The fact that this information is relayed to us in a dream suggests to us Eileen’s unreliability as a narrator at this moment. That alone isn’t enough to support my conclusion.
But
The simple fact that Eileen is dreaming tells us explicitly that she is dead because the only other character to have slept and dreamt in the book, Scott, was also killed by the 50/50 killer.
The linking of these two characters isn’t arbitrary or isolated and it certainly isn’t a coincidence. To further strengthen the link between these two characters, and to show that this was done deliberately, let’s take a closer look at both of their dreams.
EILEEN: Miles away, on the other side of the city, Eileen slept (265)
SCOTT: His dreams had given up all pretense of dressing his memories in brighter clothes; the artifice had been stripped away. (245)
Both Eileen and Scott are the only two characters to sleep and dream.
EILEEN: The dream was the same one she’d been having earlier, before she was woken by Hunter’s phone call.

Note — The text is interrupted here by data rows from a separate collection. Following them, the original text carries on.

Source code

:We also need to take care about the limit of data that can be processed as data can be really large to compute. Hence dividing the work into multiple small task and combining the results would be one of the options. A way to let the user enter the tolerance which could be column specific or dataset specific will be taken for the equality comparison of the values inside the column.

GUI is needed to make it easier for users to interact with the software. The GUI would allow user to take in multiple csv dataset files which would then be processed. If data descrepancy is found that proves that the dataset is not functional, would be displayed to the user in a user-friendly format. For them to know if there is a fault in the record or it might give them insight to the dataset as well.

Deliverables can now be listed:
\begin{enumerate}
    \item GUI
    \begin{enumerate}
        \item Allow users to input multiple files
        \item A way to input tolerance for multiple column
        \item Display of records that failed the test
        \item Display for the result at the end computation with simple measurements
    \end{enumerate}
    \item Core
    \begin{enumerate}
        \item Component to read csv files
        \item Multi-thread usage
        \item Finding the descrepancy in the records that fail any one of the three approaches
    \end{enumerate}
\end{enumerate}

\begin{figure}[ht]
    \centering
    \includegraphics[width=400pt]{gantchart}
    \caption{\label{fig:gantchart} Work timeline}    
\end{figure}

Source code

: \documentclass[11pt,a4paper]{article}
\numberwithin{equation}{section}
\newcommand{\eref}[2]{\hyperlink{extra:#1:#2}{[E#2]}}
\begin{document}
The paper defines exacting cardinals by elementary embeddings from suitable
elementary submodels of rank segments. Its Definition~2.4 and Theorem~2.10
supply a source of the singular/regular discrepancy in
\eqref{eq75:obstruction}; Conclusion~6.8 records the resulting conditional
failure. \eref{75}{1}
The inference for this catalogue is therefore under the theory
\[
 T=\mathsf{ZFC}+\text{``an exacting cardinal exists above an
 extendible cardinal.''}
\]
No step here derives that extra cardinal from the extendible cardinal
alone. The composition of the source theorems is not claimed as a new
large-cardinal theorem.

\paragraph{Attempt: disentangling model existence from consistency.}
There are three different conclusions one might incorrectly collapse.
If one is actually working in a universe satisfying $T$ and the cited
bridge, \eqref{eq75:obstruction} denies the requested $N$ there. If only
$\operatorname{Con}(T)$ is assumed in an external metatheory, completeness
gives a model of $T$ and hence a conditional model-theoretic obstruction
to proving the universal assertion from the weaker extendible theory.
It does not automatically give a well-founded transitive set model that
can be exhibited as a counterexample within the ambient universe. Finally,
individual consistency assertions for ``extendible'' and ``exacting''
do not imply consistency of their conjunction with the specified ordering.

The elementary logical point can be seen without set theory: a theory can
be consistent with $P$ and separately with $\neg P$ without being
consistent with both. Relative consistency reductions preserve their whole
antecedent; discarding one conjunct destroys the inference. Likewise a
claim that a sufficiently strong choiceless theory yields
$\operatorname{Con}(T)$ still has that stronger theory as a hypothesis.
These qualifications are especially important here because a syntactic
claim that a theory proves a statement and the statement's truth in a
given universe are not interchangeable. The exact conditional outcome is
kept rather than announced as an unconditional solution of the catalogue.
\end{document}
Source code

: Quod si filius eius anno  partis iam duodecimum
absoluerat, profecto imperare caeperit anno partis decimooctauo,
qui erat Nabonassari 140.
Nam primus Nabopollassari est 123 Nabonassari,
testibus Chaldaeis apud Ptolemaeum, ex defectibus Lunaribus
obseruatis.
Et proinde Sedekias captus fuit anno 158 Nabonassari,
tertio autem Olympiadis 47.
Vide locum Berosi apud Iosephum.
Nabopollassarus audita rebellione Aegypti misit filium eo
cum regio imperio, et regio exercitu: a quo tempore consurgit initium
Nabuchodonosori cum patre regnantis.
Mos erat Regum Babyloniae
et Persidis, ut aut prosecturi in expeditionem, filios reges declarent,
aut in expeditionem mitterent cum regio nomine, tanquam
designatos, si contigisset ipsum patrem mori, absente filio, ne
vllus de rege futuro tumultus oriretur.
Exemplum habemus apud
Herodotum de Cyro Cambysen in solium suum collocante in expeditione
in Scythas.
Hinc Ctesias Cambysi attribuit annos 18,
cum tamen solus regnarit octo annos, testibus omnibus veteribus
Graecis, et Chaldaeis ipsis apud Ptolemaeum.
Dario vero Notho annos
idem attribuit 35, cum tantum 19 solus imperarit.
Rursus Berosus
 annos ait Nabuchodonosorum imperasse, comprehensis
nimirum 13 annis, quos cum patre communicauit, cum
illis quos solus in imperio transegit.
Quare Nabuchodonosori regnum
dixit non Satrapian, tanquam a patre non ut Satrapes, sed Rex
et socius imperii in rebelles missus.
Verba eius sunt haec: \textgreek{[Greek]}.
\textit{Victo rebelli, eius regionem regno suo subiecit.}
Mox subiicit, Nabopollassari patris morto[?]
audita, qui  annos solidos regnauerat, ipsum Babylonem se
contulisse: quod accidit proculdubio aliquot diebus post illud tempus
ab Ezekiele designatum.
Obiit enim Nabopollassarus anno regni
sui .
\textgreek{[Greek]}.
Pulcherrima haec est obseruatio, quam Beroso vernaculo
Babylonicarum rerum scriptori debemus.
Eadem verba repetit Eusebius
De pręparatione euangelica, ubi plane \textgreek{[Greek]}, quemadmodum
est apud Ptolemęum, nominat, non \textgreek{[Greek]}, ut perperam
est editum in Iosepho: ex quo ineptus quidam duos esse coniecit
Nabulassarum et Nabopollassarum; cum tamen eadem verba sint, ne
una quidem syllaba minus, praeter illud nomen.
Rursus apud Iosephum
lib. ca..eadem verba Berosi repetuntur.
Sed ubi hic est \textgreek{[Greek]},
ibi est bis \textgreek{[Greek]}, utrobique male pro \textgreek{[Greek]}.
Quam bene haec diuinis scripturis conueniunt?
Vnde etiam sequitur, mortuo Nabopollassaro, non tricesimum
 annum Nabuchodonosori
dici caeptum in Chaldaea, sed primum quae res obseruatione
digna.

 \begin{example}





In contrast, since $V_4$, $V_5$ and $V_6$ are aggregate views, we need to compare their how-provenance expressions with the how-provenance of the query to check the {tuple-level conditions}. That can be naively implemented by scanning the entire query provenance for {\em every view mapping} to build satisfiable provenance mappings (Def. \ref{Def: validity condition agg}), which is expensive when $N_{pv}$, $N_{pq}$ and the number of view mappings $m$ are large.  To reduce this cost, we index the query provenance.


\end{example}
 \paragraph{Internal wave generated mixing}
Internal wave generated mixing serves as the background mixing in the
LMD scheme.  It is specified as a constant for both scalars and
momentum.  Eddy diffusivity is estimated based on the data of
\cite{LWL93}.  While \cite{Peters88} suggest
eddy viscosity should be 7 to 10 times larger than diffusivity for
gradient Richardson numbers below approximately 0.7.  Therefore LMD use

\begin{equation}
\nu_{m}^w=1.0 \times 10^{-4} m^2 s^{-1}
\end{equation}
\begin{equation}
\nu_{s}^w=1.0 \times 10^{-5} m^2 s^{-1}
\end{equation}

In it, she drifted around the house, noting all the absences, the clothes missing from the wardrobe, the books from the shelves. (265)
SCOTT: Now, as Scott slept, he was simply there again: back in the stone outhouse in the woods, perched on that awkward seat, cramped and tortured, with the man in the devil mask squatting down in front of him. (245)
In their dreams both Eileen and Scott dream of the place of their death.
EILEEN: Asleep in her sister’s spare room, Eileen rolled over and stretched her arm out across the empty side of her bed. And finally, she dreamed of nothing at all.
SCOTT: Even this was slowly fading. He closed his eyes and listened as the noise of the sea grew dimmer.
And as Scott died, it told him very gently: Shhhhh. (249)
Both Eileen and Scott dream of nothing at the moment of their death.
The above examples show that by paralleling their dreams in key ways Mosby has effectively linked Eileen to Scott, one of the more prominent of the 50/50 killer’s victims, and the strength of the link proves her death. That the 50/50 killer manages to claim just one more victim after his death is like a final crime committed against the reader after the story has been completed.
Part of what makes the ending(s) so great is that both versions work independently from each other. The one you want is the one that you will take away.
In The 50/50 Killer Steve Mosby makes full use of a wide range of tools to hide the true fate of Eileen in plain sight and in the process write one of the great crime fiction novels of the new century. By challenging his readers and requiring them to directly engage the material Mosby continues to set the bar high with his fiction. In terms of quality, original and intelligently executed fiction Mosby has quietly taken his place as one of the best crime fiction writers we have.